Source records
● ● ●

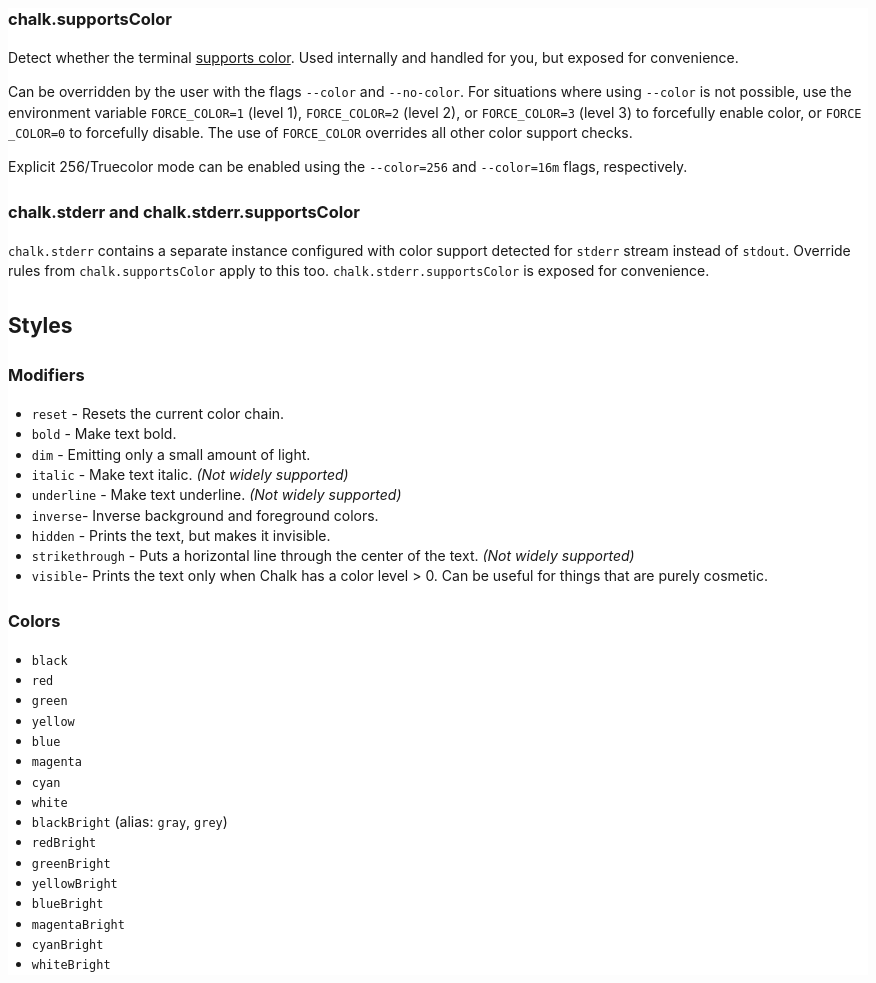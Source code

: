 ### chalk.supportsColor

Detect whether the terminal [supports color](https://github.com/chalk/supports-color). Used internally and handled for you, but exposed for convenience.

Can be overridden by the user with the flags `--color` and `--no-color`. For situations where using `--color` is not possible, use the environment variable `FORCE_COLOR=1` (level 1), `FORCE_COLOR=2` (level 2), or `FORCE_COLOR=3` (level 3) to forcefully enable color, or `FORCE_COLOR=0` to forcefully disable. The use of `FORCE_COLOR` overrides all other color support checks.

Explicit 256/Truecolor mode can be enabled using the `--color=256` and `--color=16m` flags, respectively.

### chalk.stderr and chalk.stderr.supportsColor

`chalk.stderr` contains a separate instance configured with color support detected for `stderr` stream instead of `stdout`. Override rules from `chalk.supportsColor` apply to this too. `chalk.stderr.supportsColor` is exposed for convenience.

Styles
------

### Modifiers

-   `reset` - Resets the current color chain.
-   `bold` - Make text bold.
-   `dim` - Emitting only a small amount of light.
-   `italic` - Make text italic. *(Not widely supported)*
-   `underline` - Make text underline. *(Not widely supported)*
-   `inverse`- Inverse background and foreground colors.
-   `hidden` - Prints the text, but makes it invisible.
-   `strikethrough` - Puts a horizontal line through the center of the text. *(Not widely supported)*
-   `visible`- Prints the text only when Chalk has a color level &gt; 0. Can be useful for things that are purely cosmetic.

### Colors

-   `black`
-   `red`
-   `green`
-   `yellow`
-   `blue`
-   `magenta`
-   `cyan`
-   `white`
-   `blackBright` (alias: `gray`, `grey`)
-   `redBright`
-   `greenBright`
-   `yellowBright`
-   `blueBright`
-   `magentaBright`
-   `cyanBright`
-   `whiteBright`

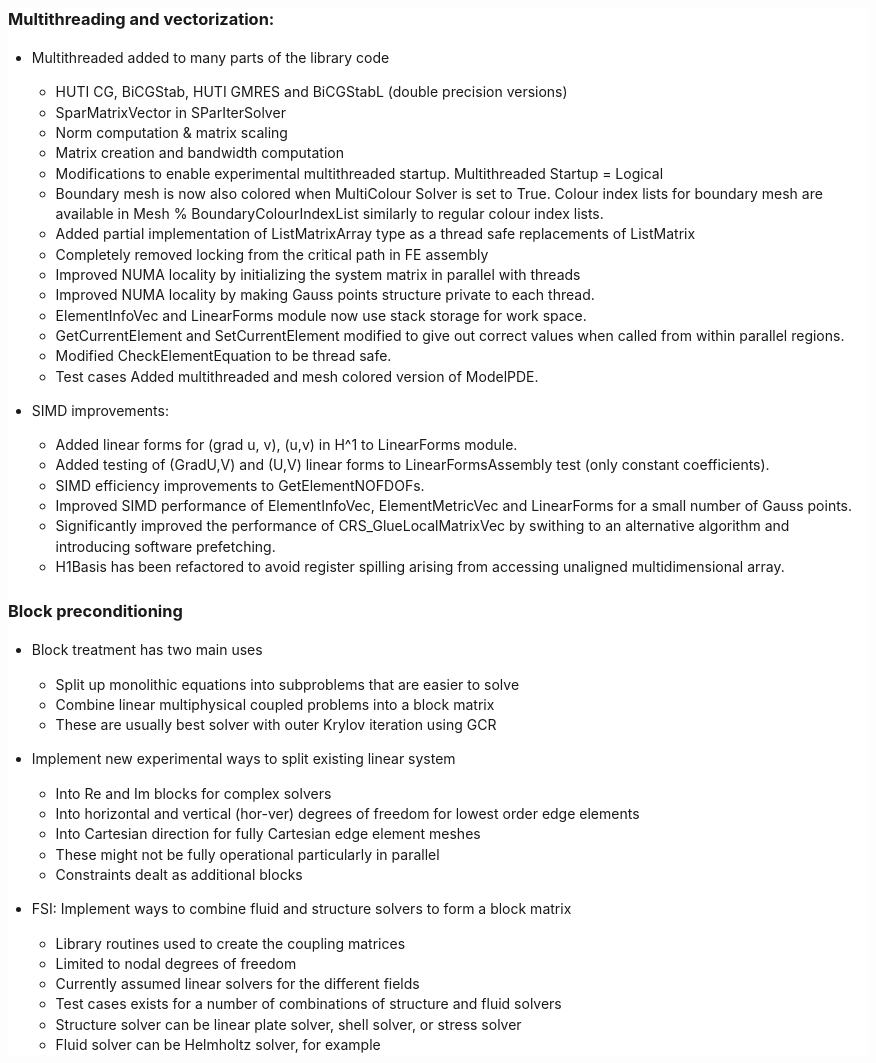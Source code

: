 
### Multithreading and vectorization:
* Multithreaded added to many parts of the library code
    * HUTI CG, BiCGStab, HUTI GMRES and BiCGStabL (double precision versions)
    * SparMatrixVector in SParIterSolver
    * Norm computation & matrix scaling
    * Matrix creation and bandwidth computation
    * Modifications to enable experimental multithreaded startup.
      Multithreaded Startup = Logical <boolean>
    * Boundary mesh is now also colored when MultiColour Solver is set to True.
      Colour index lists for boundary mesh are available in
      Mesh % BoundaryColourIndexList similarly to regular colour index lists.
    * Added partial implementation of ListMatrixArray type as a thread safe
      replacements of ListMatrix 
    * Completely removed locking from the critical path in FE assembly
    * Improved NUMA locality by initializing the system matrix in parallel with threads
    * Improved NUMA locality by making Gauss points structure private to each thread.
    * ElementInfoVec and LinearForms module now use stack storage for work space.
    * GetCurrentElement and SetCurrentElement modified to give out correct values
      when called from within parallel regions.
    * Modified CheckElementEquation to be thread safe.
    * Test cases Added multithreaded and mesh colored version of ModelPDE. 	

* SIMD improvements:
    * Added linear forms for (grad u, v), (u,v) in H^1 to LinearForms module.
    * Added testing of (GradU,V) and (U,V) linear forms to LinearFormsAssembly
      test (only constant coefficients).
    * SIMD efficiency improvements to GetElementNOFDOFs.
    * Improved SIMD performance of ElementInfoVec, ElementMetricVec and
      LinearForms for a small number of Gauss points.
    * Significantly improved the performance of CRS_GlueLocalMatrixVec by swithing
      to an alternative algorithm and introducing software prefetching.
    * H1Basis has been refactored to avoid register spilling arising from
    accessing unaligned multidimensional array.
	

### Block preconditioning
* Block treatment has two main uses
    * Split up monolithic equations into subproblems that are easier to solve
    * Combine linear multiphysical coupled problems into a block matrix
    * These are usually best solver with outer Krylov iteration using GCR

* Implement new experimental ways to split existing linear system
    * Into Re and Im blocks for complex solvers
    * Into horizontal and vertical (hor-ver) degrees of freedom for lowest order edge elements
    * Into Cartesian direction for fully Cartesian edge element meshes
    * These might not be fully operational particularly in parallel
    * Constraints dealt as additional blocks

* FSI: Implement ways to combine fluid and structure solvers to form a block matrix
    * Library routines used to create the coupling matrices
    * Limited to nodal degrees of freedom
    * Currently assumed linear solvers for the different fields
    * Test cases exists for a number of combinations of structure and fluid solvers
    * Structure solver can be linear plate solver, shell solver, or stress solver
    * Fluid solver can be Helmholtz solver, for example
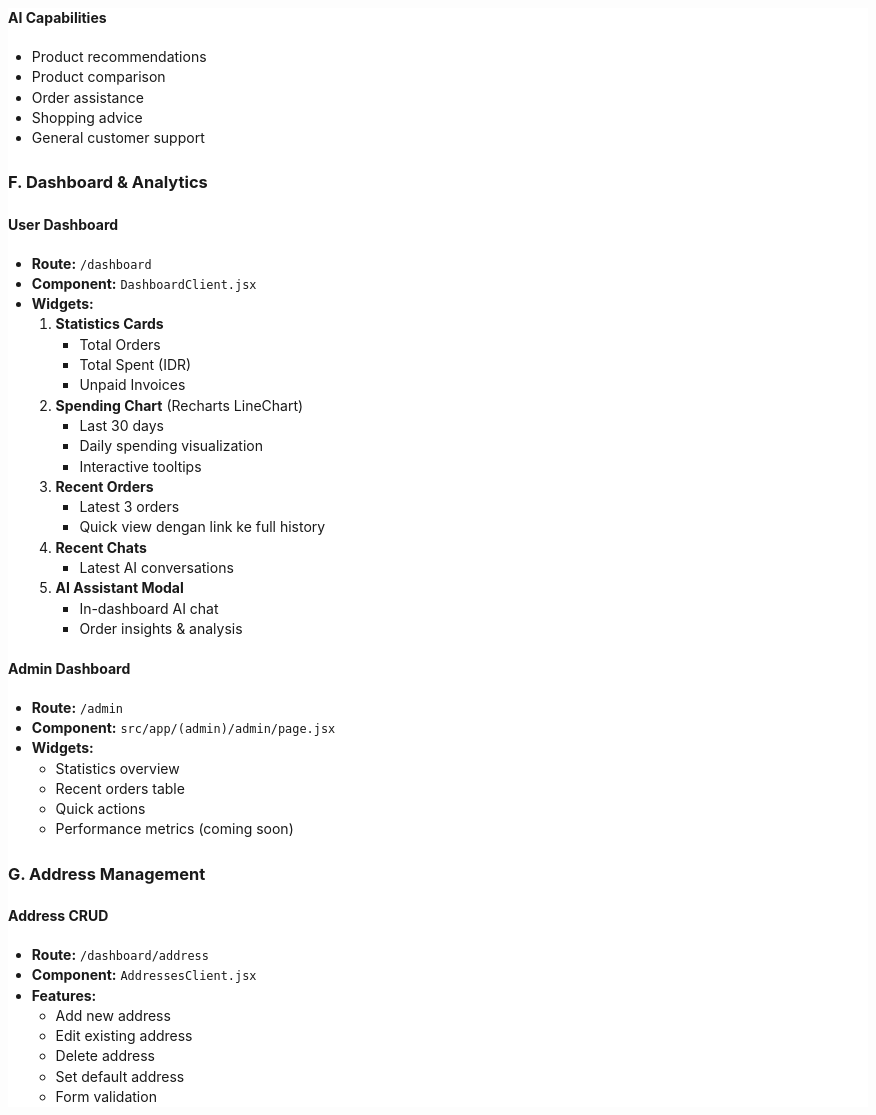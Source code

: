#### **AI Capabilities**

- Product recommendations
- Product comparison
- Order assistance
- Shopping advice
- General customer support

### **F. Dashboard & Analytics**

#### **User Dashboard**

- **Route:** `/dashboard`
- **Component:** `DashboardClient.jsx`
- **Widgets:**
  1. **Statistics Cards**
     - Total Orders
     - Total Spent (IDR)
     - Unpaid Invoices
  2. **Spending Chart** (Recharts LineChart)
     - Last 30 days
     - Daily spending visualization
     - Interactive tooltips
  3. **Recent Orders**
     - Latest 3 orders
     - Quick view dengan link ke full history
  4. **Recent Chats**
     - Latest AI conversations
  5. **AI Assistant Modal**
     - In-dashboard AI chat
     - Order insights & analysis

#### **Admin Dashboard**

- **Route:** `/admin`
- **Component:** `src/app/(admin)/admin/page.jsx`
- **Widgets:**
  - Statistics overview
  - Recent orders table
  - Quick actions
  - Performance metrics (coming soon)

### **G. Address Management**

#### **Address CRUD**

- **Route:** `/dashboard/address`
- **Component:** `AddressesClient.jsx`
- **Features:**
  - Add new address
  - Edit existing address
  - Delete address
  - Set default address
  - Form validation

● ● ●

Work task —
In the data above, please extract the lines from the first one through the line with "Can be overridden", exactly, and keep pictures out.

Written solution —
Source code

: ### chalk.supportsColor

Detect whether the terminal [supports color](https://github.com/chalk/supports-color). Used internally and handled for you, but exposed for convenience.

Can be overridden by the user with the flags `--color` and `--no-color`. For situations where using `--color` is not possible, use the environment variable `FORCE_COLOR=1` (level 1), `FORCE_COLOR=2` (level 2), or `FORCE_COLOR=3` (level 3) to forcefully enable color, or `FORCE_COLOR=0` to forcefully disable. The use of `FORCE_COLOR` overrides all other color support checks.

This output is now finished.